Picking the Right Fight
Today in Roni’s class we talked about picking fights. I think you’re within your rights to tackle your problem any way you want, but it’s an important battle to “pick the right fight”.
What I mean about “picking the right fight” in statistics, is to tread carefully when you make conclusions about the analysis. Often, we’re trying to show or prove or disprove or undermine or support some claim given some data about the claim. So let’s say we’ve performed some experiment and have two binary questions: Do we have enough data, and do we have low error?
-
Option 1: If you have tons of data and you have very low error, you should GO HOME. There’s nothing else to be done here. Finish up, because you aren’t going to come up with anything interesting any more. Honestly, what could be more perfect? This is like the ideal, frictionless scenario.
-
Option 2: If you have not a lot of data and you have very high error, you should GO HOME. There’s nothing which can be done here. It’s an abysmal situation. You can either continue to make poor predictions, or you could just start making shit up. Either way, you have to rethink your strategy. This is where picking the right fight comes in later.
-
Option 3: If you have a lot of data but you have very high error, you should CRY. You dun goofed. Either your data is totally irrelevant (you should do more statistical analysis), your algorithm is terrible (you should do more statistical analysis), or you did something terribly wrong. More statistical analysis wouldn’t hurt.
-
Option 4: If you don’t have a lot of data but you have very low error, you should be SKEPTICAL. It’s a fluke, do the test again. Don’t buy in to thinking that there’s a practically significant relationship between children’s shoe sizes and their IQ. You’re not thinking through this clearly enough and you’re making mistakes along the way.
So what option are you?
Personally, I like being put into situation #2. There is some sort of morbid pleasure in being able to wreak order out of chaos.
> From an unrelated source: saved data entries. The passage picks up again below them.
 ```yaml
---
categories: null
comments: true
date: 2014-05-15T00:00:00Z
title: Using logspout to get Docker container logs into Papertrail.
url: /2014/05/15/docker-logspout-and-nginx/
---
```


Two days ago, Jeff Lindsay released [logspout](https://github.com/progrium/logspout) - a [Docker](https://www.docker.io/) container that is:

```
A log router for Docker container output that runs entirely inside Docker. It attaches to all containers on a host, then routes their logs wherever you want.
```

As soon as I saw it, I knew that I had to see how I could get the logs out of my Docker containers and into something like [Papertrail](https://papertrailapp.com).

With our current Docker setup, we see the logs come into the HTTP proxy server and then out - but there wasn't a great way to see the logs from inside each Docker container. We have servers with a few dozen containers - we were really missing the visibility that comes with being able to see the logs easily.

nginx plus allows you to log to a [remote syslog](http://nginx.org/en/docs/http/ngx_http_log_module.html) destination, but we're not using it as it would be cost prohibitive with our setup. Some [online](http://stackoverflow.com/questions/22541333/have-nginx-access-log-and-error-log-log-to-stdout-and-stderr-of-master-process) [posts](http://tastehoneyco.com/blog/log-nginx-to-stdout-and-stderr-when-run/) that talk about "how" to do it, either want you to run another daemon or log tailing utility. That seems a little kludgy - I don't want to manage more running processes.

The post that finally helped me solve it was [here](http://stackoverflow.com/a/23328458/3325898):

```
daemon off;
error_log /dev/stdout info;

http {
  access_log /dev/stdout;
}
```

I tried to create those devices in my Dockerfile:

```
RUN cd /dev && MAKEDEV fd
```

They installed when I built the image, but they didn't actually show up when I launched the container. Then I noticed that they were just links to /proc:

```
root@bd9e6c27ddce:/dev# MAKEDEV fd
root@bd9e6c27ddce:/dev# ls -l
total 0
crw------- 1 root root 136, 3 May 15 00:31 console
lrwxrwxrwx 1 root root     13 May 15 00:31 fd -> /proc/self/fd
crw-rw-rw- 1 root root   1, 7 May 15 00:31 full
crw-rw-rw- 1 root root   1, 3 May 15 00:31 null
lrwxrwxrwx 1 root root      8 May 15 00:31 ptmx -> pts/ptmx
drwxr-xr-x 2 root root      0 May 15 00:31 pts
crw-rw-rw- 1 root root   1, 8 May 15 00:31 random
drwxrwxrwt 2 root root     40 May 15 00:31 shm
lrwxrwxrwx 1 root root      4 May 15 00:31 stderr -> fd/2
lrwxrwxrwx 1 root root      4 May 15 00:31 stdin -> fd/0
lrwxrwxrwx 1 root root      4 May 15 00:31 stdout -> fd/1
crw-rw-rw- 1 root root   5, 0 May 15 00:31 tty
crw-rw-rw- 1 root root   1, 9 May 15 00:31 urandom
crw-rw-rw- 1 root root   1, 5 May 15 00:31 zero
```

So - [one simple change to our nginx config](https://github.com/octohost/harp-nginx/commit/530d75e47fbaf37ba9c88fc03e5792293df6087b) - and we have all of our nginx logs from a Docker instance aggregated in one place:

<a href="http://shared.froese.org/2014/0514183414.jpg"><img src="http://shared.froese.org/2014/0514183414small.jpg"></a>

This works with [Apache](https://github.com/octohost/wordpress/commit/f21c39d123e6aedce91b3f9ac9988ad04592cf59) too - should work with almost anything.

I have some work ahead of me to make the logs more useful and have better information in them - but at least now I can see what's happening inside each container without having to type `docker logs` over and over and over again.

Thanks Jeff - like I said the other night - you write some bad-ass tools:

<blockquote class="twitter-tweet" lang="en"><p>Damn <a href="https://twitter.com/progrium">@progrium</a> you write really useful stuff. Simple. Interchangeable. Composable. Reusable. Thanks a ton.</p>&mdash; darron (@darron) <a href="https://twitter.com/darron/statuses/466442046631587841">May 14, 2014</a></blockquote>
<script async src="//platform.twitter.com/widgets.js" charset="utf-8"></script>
But if you’re going to go down that path, you need to be aware that you can only take those risks by picking the right fight. How could we rectify the situation (pick a better fight) if we have too little data to speak of? How about bootstrapping more samples? How do we sample a more variable population if our current data is too homogenous? How about bootstrapping the residuals?
OK, maybe you can just solve all of your problems by bootstrapping. Thanks 402.